After years of painstaking work, Notre Dame reopened in December 2024, right in the Advent season – the weeks when Christians remember that we are waiting people, longing for the coming of Christ. The timing mattered. Advent is about preparation, repentance, hope, and the promise that God restores what seems beyond repair. To see the doors open again after loss and ashes felt like a parable written in stone and timber.
Cathedrals have long shaped Christmas itself – midnight services, candlelight, carols echoing through high arches, Scripture read aloud in sacred spaces that lift weary hearts. Notre Dame’s reopening in Advent became a modern sign of renewal at Christmas time: beauty rebuilt, worship returning, a testimony that what is broken can be restored. In a season that proclaims “God with us,” the revival of a world-known sanctuary reminded millions that faith is not only something we feel – it’s something we rebuild, return to, and pass on.
2025 – “Merry Christmas” Echoes Again from the White House
When a president returns to office, it isn’t only policies that shift – sometimes it’s the nation’s tone, especially around traditions that live in the home. In 2025, with President Donald Trump back in the White House, many Americans noticed a renewed comfort with explicitly Christmas-centered language in public remarks and seasonal messaging. After years when civic Christmas language often leaned more generic, the emphasis on “Merry Christmas” again felt front-and-center in the public square.
That matters because Christmas is not just a date on the calendar; it is a confession – God entering our world in humility, light arriving in darkness, hope taking on flesh. When national leaders speak about Christmas plainly, it doesn’t replace worship or Scripture, but it can reinforce what believing families are already trying to cultivate at home: gratitude, reverence, and courage to name Jesus without embarrassment. It also taps into a familiar American thread – public references to faith, “one nation under God,” and the idea that freedom and morality require something deeper than politics alone.
In a very real way, the “course of Christmas history” in America has often been shaped by what happens in kitchens and living rooms more than what happens on television – by mothers and fathers who keep the faith, tell the story, pray over their children, and make room for Christ in the middle of the noise. A renewed emphasis on Christmas language from the highest office can strengthen a cultural atmosphere where Christian families feel less alone, less hushed, and more willing to celebrate openly the holy reason for the season.
The Most History-Altering Christmas Event of All Time – Ever.
Let’s face it – nothing compares to God’s gift at Christmas.
Though it may not have come on December 25th exactly – it is the center of the entire holiday – and the most astounding event in human history.
It’s when God sent His beloved Son to Earth, not as a conqueror, but as a tiny babe.
He gave us all a second chance through His birth, life, death, and resurrection.
No matter what you’ve done. No matter how you feel about yourself. Jesus came for you. He offers everyone across this globe the opportunity to become part of His family forever. It’s why the angels celebrated, filling the night sky with their brilliance on that previously quiet evening outside of Bethlehem. For humanity – and history – everything changed on that fateful and holy Christmas night.

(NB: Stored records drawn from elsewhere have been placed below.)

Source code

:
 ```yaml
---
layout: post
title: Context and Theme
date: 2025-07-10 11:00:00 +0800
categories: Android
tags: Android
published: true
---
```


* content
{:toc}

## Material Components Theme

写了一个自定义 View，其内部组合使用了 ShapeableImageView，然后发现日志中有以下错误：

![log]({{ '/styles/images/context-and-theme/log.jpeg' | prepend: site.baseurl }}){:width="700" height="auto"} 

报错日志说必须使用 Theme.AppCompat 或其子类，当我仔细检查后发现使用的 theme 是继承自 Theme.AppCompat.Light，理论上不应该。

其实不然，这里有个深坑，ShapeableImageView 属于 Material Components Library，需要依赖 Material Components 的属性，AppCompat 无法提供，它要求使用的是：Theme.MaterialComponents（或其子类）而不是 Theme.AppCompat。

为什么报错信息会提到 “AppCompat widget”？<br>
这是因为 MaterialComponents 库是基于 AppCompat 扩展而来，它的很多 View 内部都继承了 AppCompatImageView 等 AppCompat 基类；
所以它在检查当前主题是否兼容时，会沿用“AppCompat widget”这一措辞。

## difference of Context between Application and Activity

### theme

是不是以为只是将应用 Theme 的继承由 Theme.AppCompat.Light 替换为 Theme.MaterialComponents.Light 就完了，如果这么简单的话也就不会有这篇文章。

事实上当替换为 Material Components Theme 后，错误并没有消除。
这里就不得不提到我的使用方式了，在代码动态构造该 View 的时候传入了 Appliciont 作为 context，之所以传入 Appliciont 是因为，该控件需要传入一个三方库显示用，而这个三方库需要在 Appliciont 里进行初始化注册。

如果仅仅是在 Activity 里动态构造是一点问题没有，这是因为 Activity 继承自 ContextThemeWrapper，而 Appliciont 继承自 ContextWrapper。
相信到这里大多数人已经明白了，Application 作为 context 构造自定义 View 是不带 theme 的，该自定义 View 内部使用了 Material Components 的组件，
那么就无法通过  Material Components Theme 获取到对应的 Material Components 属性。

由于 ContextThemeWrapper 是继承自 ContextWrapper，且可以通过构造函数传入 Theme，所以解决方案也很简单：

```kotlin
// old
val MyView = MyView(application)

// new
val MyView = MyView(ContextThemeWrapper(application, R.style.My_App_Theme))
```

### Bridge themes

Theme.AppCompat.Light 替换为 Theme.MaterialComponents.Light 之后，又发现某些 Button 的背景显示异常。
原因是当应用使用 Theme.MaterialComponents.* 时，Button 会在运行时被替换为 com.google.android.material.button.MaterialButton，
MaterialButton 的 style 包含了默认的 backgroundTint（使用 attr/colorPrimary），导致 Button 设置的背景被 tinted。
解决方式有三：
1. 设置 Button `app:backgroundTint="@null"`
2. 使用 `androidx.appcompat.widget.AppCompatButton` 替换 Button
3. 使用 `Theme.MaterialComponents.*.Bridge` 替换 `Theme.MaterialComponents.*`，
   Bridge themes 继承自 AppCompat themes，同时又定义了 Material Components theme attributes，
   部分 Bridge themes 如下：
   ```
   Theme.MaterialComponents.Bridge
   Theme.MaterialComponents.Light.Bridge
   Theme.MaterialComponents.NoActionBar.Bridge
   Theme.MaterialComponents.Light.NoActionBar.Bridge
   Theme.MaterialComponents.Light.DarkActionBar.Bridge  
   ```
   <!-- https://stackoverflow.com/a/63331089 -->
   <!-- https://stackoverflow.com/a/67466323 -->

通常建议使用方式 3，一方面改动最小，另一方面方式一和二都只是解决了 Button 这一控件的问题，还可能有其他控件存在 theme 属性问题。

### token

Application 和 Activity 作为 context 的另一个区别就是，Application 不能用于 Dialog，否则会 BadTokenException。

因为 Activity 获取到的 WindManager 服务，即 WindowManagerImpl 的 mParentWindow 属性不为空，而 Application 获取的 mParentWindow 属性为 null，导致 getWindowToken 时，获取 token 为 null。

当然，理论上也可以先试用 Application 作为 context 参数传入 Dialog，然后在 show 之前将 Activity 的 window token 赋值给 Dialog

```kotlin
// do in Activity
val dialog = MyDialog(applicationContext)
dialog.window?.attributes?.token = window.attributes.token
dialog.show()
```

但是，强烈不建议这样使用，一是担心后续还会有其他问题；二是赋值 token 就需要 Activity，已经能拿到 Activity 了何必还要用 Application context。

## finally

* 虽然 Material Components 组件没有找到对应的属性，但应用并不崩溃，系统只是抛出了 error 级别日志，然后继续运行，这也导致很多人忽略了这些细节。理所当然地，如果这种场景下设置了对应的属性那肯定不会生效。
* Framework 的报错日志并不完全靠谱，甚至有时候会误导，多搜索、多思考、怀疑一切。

“Glory to God in the Highest, and on earth peace, goodwill toward men.” (Luke 2:14)
With that, we at Moms for America want to thank you for your part in our work. As the year draws to a close, and we look forward to a new and pivotal year for our country, we know that mamas like you make all the difference.
We wish you and your entire family the most wonderful Christmas and God’s richest blessings in 2026.